The complete scenario is, I encountered the same issue with WCF calls made to one of the service. The calls would fail with top level error message "There was no endpoint listening at http://LinuxIP:Port/...", and service trace viewer log showing inner exception to be "No connection could be made because the target machine actively refused it 127.0.0.1:8888
".
The reason was that I had put this configuration in my application to capture the outgoing traffic in Fiddler. If this configuration is in place then the Fiddler needs to be running for the WCF calls to make it to the intended destination. If Fiddler is not running this error will be there. Comment this setting in such scenarios, and the WCF call will go to the destination.
So, I previously posted about my troubles in moving a working WCF service from my local machine to the development server. The problem was that when moving it over all of the references were by machine name rather than ip. Since i was not accessing it on the domain, I couldn't see the machine name and couldn't access the references. Here was my previous post (.NET WCF service references use server name rather than IP address causing issues when consuming).
I found a solution, but wanted to make sure that this is the proper solution to my issue. And also ask if anyone else had any other input? The solution was to change the IIS site binding. I found the solution at (http://blogs.msdn.com/wenlong/archive/2007/08/02/how-to-change-hostname-in-wsdl-of-an-iis-hosted-service.aspx). The only thing is that I may have to do this for every site as the application that i work with is not hosted and is a web-based solution installed at each site. So i'm possibly going to have to include a script in the build for each site.

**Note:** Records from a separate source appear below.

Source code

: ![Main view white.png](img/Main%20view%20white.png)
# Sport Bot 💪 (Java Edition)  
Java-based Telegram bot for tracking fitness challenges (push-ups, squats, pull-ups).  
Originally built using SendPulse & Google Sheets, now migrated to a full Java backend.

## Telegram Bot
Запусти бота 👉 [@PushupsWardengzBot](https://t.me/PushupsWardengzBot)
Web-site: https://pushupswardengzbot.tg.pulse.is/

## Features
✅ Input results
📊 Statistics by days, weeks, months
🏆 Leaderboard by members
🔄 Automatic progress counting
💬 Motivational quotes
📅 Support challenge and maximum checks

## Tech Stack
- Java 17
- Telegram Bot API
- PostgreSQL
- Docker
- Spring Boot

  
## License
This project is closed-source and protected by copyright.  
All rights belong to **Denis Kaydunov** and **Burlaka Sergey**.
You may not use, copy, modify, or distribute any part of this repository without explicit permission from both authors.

I would think that I would be able to make this change in the .config file?
The right way to handle this is to set and explicit host-header in IIS for the Web Site instance. Now, assuming you've only got one host-header applied to the Web Site instance that should be all that you need. However, if you have multiple host-headers configured you will also need to explicitly tell WCF which host to expose itself via. This is done with the configuration element under the element to bind the service to that specific domain.